By Emmaline Jurgena
For The Catholic Messenger
Catholics and Christians from other faiths gathered together to celebrate a charismatic renewal of the gifts of the Holy Spirit, prompting comparisons to a “new Pentecost.”
Individuals who attended a conference on May 24 at Ss. Philip & James Church in Grand Mound focused on the Holy Spirit’s role in everyday life. The event attracted individuals who are interested in the charismatic Catholic renewal movement. It featured speakers Leo Vitangcol, who is the associate liaison to the Catholic Charismatic Renewal of the Archdiocese of Milwaukee, his wife, Mina Vitangcol, and Father Bill Kneemiller, pastor of Ss. Philip & James Parish.
Charismatic Catholicism emphasizes the Holy Spirit, and followers may participate in faith healing, discern the gifts (called charisms) bestowed on them by the Holy Spirit, and engage in evangelization. While it is sometimes compared to Pentecostalism, the important roles of Mary and the Eucharist help establish a separate Catholic identity for the movement.
There are seven gifts of the Holy Spirit: wisdom, understanding, knowledge, counsel, fortitude, piety and fear of the Lord. In addition, Fr. Kneemiller explained, some people experience the Holy Spirit through special gifts. They discern these charisms through programs such as Called and Gifted.
Many people, Fr. Kneemiller said, invoke the gifts or charisms of the Holy Spirit by participating in physical and spiritual healing exercises. This can come in many forms: the diocese holds healing Masses, primarily at Sacred Heart Cathedral in Davenport; healing prayer groups meet throughout the diocese; and occasionally opportunities such as the conference in Grand Mound arise. These opportunities offer healing with the assistance of “prayer teams,” groups of people who pray over individuals with the intention of healing them through the Holy Spirit.
“The experience of [the prayer teams] is particular warmth; you can really feel the Holy Spirit within that …. People have a huge need for [spiritual and physical] healing,” Fr. Kneemiller said.
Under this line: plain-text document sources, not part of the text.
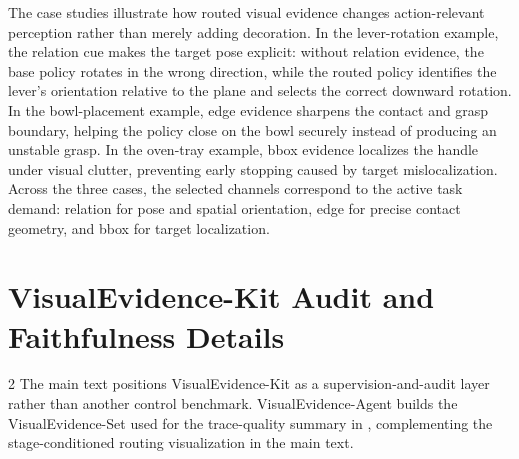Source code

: The case studies illustrate how routed visual evidence changes action-relevant perception rather than merely adding decoration. In the lever-rotation example, the relation cue makes the target pose explicit: without relation evidence, the base policy rotates in the wrong direction, while the routed policy identifies the lever's orientation relative to the plane and selects the correct downward rotation. In the bowl-placement example, edge evidence sharpens the contact and grasp boundary, helping the policy close on the bowl securely instead of producing an unstable grasp. In the oven-tray example, bbox evidence localizes the handle under visual clutter, preventing early stopping caused by target mislocalization. Across the three cases, the selected channels correspond to the active task demand: relation for pose and spatial orientation, edge for precise contact geometry, and bbox for target localization.


\section{VisualEvidence-Kit Audit and Faithfulness Details}
\label{subsec:VisualEvidence-Kit Audit and Faithfulness Details}

\begin{multicols}{2}
The main text positions VisualEvidence-Kit as a supervision-and-audit layer rather than another control benchmark. VisualEvidence-Agent builds the VisualEvidence-Set used for the trace-quality summary in , complementing the stage-conditioned routing visualization in the main text.

\columnbreak

\noindent\begin{minipage}{\columnwidth}
\centering
\scriptsize
\setlength{\tabcolsep}{3pt}
\label{tab:evidence_trace}
\end{minipage}
\end{multicols}

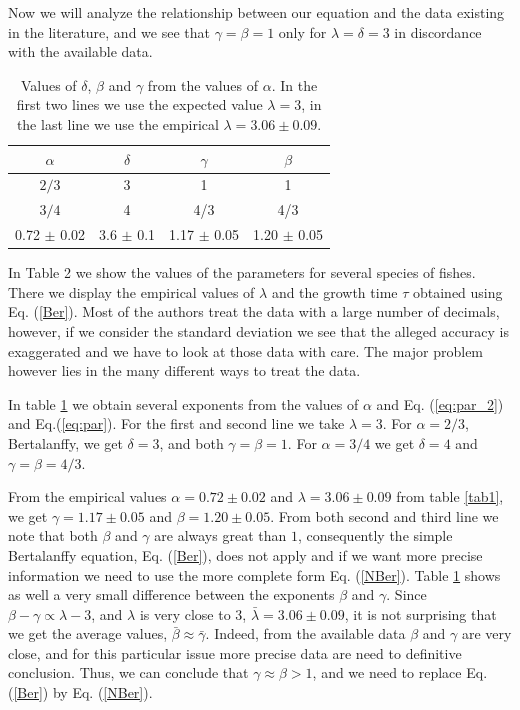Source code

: Now we will analyze the relationship between our equation and the data existing in the literature, and we see that $\gamma= \beta=1$ only for $\lambda=\delta=3$ in discordance with the available data.

\begin{table}
\centering
\begin{tabular}{|c|c|c|c|}
\hline
$\alpha$        & $\delta$   & $\gamma$   & $\beta$    \\
\hline
$2/3$       & 3          & 1          & 1          \\
$3/4$       & 4          & 4/3          & 4/3        \\
0.72 $\pm$ 0.02 & 3.6 $\pm$ 0.1& 1.17 $\pm$ 0.05& 1.20 $\pm$ 0.05\\
\hline
\end{tabular}
\caption{Values of $\delta$, $\beta$ and $\gamma$  from the values of  $\alpha$. In the first two lines we use the expected value $\lambda=3$, in the last line we use the empirical $\lambda=3.06 \pm 0.09$.}
\label{tablegamma}
\end{table}

In Table 2 we show the values of the parameters for several species of fishes. There we display the empirical values of $\lambda$ and the growth time $\tau$ obtained using  Eq. (\ref{Ber}). Most of the authors treat the data with a  large number of decimals, however,   if we consider the standard deviation we see that the alleged accuracy is exaggerated and we have to look at those data with care. The major problem however lies in the many different ways to treat the data.

In table \ref{tablegamma} we obtain several exponents from the values of $\alpha$ and Eq. (\ref{eq:par_2}) and Eq.(\ref{eq:par}).   For the first and second line we take $\lambda=3$. For $\alpha=2/3$, Bertalanffy, we get $\delta=3$, and both
$\gamma=\beta=1$. For $\alpha=3/4$  we get $\delta=4$ and  $\gamma=\beta=4/3$.

From the empirical values $\alpha=0.72 \pm 0.02$ and $\lambda=3.06 \pm 0.09$  from table  \ref{tab1}, we get $\gamma=1.17 \pm 0.05$ and $\beta=1.20 \pm 0.05$.
From both second and third line  we note that both $\beta$ and $\gamma$ are always great than $1$, consequently the simple Bertalanffy equation, Eq. (\ref{Ber}), does not apply and if we want more precise information we need to use the more complete form Eq. (\ref{NBer}). Table \ref{tablegamma} shows as well a very small difference between the exponents $\beta$ and  $\gamma$.   Since  $\beta-\gamma \propto \lambda-3$,  and  $\lambda$ is very close to $3$, $\bar{\lambda} = 3.06 \pm 0.09$,  it is not surprising that we get the average values,  $\bar{\beta} \approx \bar{\gamma}$. Indeed, from the available data $\beta$ and $\gamma$ are very close, and for this particular issue more precise data are need to definitive conclusion. Thus, we can conclude that $\gamma \approx \beta > 1$, and we need to replace  Eq. (\ref{Ber}) by Eq. (\ref{NBer}).

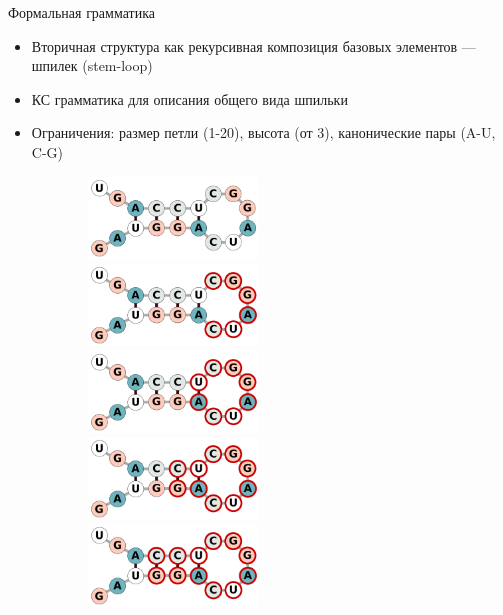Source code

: \documentclass{beamer}
\begin{document}
\begin{frame}[fragile]{Формальная грамматика}
\begin{itemize}
    \item Вторичная структура как рекурсивная композиция базовых элементов --- шпилек (stem-loop)
    \item КС грамматика для описания общего вида шпильки
    \item Ограничения: размер петли (1-20), высота (от 3), канонические пары (A-U, C-G)
\end{itemize}

\vspace{6mm}

\begin{figure}
    \centering
    \begin{subfigure}{.47\textwidth}
        \centering
        \begin{overprint}
            \includegraphics[width=4.5cm]{pics/stem.pdf}
            \includegraphics[width=4.5cm]{pics/stem_2.pdf}
            \includegraphics[width=4.5cm]{pics/stem_3.pdf}
            \includegraphics[width=4.5cm]{pics/stem_4.pdf}
            \includegraphics[width=4.5cm]{pics/stem_5.pdf}

\end{overprint}
\end{subfigure}
\end{figure}
\end{frame}
\end{document}
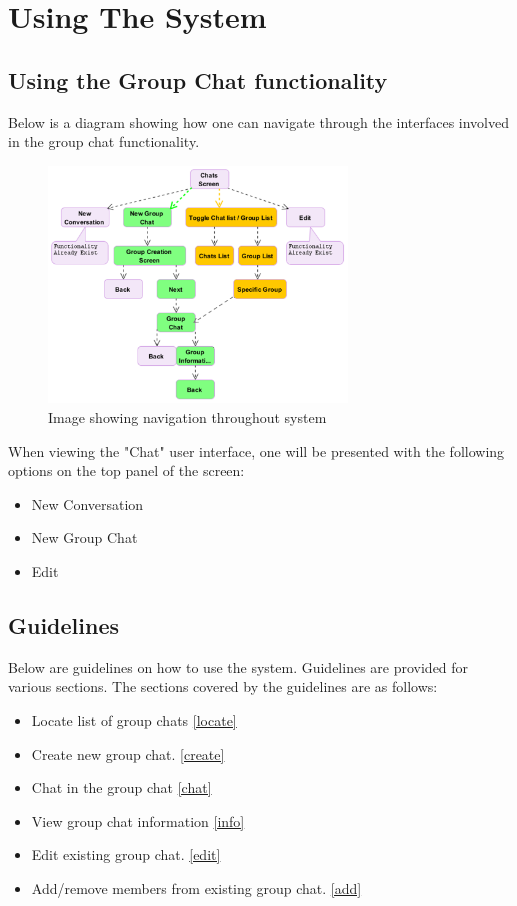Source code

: \documentclass[11pt]{article}
\begin{document}
\section{Using The System}
\subsection*{Using the Group Chat functionality}
Below is a diagram showing how one can navigate through the interfaces involved in the group chat functionality. \\
\begin{figure}[H]
\includegraphics[width=300px]{./images/flow.png}
 \caption{Image showing navigation throughout system}
 \label{flow}
 \end{figure}

When viewing the "Chat" user interface, one will be presented with the following options on the top panel of the screen:
\begin{itemize}
\item New Conversation
\item New Group Chat
\item Edit
\end{itemize}

\subsection{Guidelines}
Below are guidelines on how to use the system. Guidelines are provided for various sections. The sections covered by the guidelines are as follows:
\begin{itemize}
\item Locate list of group chats \ref{locate}
\item Create new group chat. \ref{create}
\item Chat in the group chat \ref{chat}
\item View group chat information \ref{info}
\item Edit existing group chat. \ref{edit}
\item Add/remove members from existing group chat. \ref{add}
\end{itemize}
\end{document}
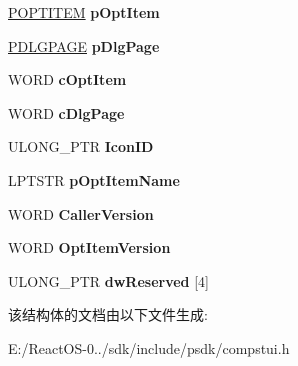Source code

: \begin{DoxyCompactItemize}
\hyperlink{struct___o_p_t_i_t_e_m}{P\+O\+P\+T\+I\+T\+EM} {\bfseries p\+Opt\+Item}
\item 
\mbox{\label{struct___c_o_m_p_r_o_p_s_h_e_e_t_u_i_a7d6b1f74f00fa3f51398eb5d6caa5640}} 
\hyperlink{struct___d_l_g_p_a_g_e}{P\+D\+L\+G\+P\+A\+GE} {\bfseries p\+Dlg\+Page}
\item 
\mbox{\label{struct___c_o_m_p_r_o_p_s_h_e_e_t_u_i_a5a3b627d644c0f98687a106a208046e3}} 
W\+O\+RD {\bfseries c\+Opt\+Item}
\item 
\mbox{\label{struct___c_o_m_p_r_o_p_s_h_e_e_t_u_i_aba0e5ed7ac0b33e63916596509a2db71}} 
W\+O\+RD {\bfseries c\+Dlg\+Page}
\item 
\mbox{\label{struct___c_o_m_p_r_o_p_s_h_e_e_t_u_i_ac10ffe2e390cc733d44a1e2ce769496f}} 
U\+L\+O\+N\+G\+\_\+\+P\+TR {\bfseries Icon\+ID}
\item 
\mbox{\label{struct___c_o_m_p_r_o_p_s_h_e_e_t_u_i_a8bbe54550ef65a314312f7369a122742}} 
L\+P\+T\+S\+TR {\bfseries p\+Opt\+Item\+Name}
\item 
\mbox{\label{struct___c_o_m_p_r_o_p_s_h_e_e_t_u_i_a5cb2c9cc559674ef98ee860880187193}} 
W\+O\+RD {\bfseries Caller\+Version}
\item 
\mbox{\label{struct___c_o_m_p_r_o_p_s_h_e_e_t_u_i_aaa0e8f98b7d418b514360d4175238a38}} 
W\+O\+RD {\bfseries Opt\+Item\+Version}
\item 
\mbox{\label{struct___c_o_m_p_r_o_p_s_h_e_e_t_u_i_aafd5479fdc4878bbd0395ecb658c0e6c}} 
U\+L\+O\+N\+G\+\_\+\+P\+TR {\bfseries dw\+Reserved} \mbox{[}4\mbox{]}
\end{DoxyCompactItemize}


该结构体的文档由以下文件生成\+:\begin{DoxyCompactItemize}
\item 
E\+:/\+React\+O\+S-\/0../sdk/include/psdk/compstui.\+h\end{DoxyCompactItemize}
The lecture-based conference in Grand Mound included speakers and incorporated some components common to the charismatic renewal movement such as praise music (music that invites the Holy Spirit) and prayer teams. The Vitangcols offered advice, guidance and personal experiences on the topic of the Holy Spirit.
First, Leo Vitangcol spoke about the importance of a relationship with God through prayer and conversations. He gave suggestions such as remembering that prayer is a two-way conversation with God, and that it is a must that you come before the Lord in silence to better hear him speak.
Mina Vitangcol ruminated on the basis for the Holy Spirit in Scripture, explaining the biblical foundation in the Book of Acts, and the purpose of each of the Holy Spirit’s seven gifts.
“The gifts of the Holy Spirit lead us to Jesus and Jesus in turn points us toward the Father who gave us life and offers us eternal life in heaven,” Mina Vitangcol said.
Lastly, her husband offered personal anecdotes, stories and experiences that demonstrated practical ways to live the Holy Spirit.
“I truly believe God is saying to each and every one of us, ‘my people, start believing and doing something about [your faith],’” Leo Vitangcol said while speaking about the utilization of the Holy Spirit in everyday life.
Those who attended the conference were invited to share their own experiences with the Holy Spirit. Many expressed their experiences as joyful and lasting. One attendee, Madonna Berry, recently discerned that healing was among her special charisms. She wishes that others had more of an opportunity to discern their own charisms.
“I’m still kind of in awe that God chose me for this charism …. We all have special charisms from God, we just don’t always realize what they are … I just think there needs to be more information readily available to people,” Berry said.
Her sentiments about the value of the gifts of the Holy Spirit were echoed by others who attended the conference, including Pat Nichols, Grand Mound parishioner and longtime member of the Catholic Charismatic Renewal movement.
“When you receive the gift of the Holy Spirit, you know … that it’s real,” Nichols said.